Irritados, Steve e Jenny vão à vila, onde descobrem um interior miserável e violento: pais que batem nos filhos, filhos que passam o dia a bater uns nos outros e a destruir coisas.
Quando voltam à reserva natural, o ‘jeep’ de Steve é roubado pelos jovens rufias. Mas o que parece uma brincadeira parva, vai escalando cada vez mais para a violência.

‘Eden Lake’ é um filme de ‘survival horror’ muito bem conseguido: o estreante James Watkins dá-lhe um ritmo incansável e a sua temática torna todo o discurso perturbador e, derradeiramente, aflitivo.
Ao contrário de ‘The Descent’ (compatriota) ou ‘The Hills Have Eyes’, que também contam com terror no interior abandonado, ‘Eden Lake’ apresenta uma ameaça real e perturbadora. São adolescentes, alguns até mesmo crianças, os criminosos do filme. E o seu relacionamento é soberbamente recriado.,
O nível de eficácia é enorme. Não temos monstros em grutas, ou criaturas deformadas, mas sim um grupo de crianças aterrorizadas por um ‘bullie’, que as obriga a fazer todo o tipo de atrocidades. A certa altura do filme, os miúdos têm o herói Steve amarrado e o seu líder, Mark, obriga-os, à vez, a esfaquearem-no. Nenhum dos miúdos quer mas, pressionados, todos o fazem. É o ‘bullying’ levado ao extremo: à violência e ao homicídio.

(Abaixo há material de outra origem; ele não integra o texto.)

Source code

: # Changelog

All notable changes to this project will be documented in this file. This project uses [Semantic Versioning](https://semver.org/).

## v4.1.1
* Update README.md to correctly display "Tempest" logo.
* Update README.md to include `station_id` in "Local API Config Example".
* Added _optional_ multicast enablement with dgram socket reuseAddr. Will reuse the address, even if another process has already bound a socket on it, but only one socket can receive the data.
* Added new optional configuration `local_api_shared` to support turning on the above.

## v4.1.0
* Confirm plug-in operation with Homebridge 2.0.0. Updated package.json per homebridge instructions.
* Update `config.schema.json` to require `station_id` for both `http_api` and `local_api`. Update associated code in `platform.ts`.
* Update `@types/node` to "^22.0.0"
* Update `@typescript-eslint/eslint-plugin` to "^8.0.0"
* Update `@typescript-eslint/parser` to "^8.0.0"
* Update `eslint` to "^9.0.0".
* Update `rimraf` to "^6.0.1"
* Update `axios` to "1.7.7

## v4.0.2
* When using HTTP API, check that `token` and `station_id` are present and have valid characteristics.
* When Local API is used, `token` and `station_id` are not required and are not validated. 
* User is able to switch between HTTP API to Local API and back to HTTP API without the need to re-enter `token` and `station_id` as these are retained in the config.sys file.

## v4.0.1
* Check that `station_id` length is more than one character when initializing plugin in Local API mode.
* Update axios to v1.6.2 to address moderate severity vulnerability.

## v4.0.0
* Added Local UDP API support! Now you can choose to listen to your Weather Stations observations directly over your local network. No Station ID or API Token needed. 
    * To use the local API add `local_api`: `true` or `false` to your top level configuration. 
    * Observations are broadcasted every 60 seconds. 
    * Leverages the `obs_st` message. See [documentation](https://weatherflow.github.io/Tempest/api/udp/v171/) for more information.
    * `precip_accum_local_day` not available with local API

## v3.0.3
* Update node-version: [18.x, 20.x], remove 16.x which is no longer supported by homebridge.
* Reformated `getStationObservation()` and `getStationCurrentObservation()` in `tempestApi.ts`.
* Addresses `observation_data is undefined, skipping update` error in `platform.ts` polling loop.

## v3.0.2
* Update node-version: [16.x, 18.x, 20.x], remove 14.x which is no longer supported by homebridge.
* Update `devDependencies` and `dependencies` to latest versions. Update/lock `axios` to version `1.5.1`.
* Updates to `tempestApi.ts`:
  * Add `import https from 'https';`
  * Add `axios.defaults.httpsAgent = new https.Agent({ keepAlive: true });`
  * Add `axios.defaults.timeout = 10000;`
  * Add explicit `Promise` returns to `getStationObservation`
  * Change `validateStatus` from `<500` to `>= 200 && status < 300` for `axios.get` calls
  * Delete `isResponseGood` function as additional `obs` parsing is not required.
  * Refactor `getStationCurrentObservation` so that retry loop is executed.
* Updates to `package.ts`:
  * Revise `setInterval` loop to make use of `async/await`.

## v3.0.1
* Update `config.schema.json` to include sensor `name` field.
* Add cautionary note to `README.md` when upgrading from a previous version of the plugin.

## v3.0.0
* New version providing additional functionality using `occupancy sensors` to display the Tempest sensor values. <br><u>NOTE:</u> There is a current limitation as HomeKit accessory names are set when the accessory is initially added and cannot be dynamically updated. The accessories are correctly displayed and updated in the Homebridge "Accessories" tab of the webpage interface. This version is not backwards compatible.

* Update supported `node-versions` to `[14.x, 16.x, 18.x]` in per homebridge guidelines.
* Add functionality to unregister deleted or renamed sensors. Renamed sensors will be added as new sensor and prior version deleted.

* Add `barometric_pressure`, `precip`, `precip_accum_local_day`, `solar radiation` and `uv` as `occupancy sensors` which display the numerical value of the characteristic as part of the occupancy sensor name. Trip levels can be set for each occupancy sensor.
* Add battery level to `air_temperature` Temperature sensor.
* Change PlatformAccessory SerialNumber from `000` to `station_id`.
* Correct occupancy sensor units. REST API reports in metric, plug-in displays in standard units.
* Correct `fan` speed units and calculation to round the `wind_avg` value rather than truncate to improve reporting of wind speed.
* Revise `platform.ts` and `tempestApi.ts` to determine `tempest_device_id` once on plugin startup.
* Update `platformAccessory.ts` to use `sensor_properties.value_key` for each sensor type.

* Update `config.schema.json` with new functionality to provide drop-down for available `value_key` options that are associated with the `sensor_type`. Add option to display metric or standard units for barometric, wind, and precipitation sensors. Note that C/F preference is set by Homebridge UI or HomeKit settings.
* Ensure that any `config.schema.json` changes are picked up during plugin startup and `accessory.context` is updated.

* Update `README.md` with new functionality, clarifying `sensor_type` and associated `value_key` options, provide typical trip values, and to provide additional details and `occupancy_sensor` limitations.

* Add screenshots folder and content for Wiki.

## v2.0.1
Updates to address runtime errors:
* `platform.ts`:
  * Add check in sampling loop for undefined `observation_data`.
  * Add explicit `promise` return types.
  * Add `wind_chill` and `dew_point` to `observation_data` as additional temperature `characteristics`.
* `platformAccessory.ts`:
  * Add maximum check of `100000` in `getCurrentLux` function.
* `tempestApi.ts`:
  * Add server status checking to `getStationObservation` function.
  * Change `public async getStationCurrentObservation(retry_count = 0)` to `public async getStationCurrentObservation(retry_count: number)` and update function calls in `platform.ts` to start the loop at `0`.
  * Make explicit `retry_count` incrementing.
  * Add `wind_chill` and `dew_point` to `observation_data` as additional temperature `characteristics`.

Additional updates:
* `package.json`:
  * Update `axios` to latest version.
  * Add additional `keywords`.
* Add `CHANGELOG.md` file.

James Watkins, argumentista e realizador, cria tudo muito bem. O retrato dos pais dos miúdos é brilhante. ‘Eden Lake’ não é um mero filme de sustos, é um retrato, realista e duro, de um interior esquecido e entregue a uma violência arcaica do ponto de vista de quem está habituado ao urbanismo civil de Londres. As crianças de ‘Eden Lake’ crescem num meio pequeno, machista, onde se bate nos filhos e onde não há real percepção dos limites do que é ou não ser um criminoso.
Pena é que ‘Eden Lake’ seja atraiçoado pelo seu duo protagonista: os heróis Steve e Jenny não têm carisma e tomam por vezes decisões nada realistas. Exemplo disto é quando Steve entra, desnecessariamente, dentro da casa de um dos miúdos apenas para haver mais uma cena de tensão. Ou o facto de nenhum dos heróis, nomeadamente Jenny, que é apresentada como professora, tentarem apelar à razão aos demais miúdos, que são pressionados pelo vilão Mark. O suspence de ‘Eden Lake’ não é magistral como o de ‘The Descent’, tem momentos muito bem conseguidos mas várias situações que são criadas e resolvidas com demasiada conveniência.

Kelly Reilly tem o seu charme no ecrã, que funciona bem no primeiro acto do filme, mas quando a acção azeda a sua interpretação vacila e torna-se, por vezes, aborrecida. E o protagonista Micahel Fassbender ainda pior. Um bom exemplo disto é uma sequência passada numa cabana sobre o lago, onde estão os dois escondidos, e ela tenta prestar-lhe primeiros socorros. O duo consegue cortar o ritmo do filme com uma cena tão mal actuada.

Mas estas falhas são compensadas por uns 10 minutos finais aterrorizadores, onde ‘Eden Lake’ é perspicaz e brilhante. É neste ponto que o filme entra num caminho nunca visto num filme deste género – um caminho bem perigoso e polémico. Mais não me atrevo a revelar mas é um momento verdadeiramente aterrorizador.

Não haja dúvida da vitalidade do género ‘Survival Horror’ no geral, pois gera ainda filmes tão mordazes e provocadores como este. E da cinematografia britânica, capaz do melhor humor, de vencer Óscares e de criar grande títulos no fantástico.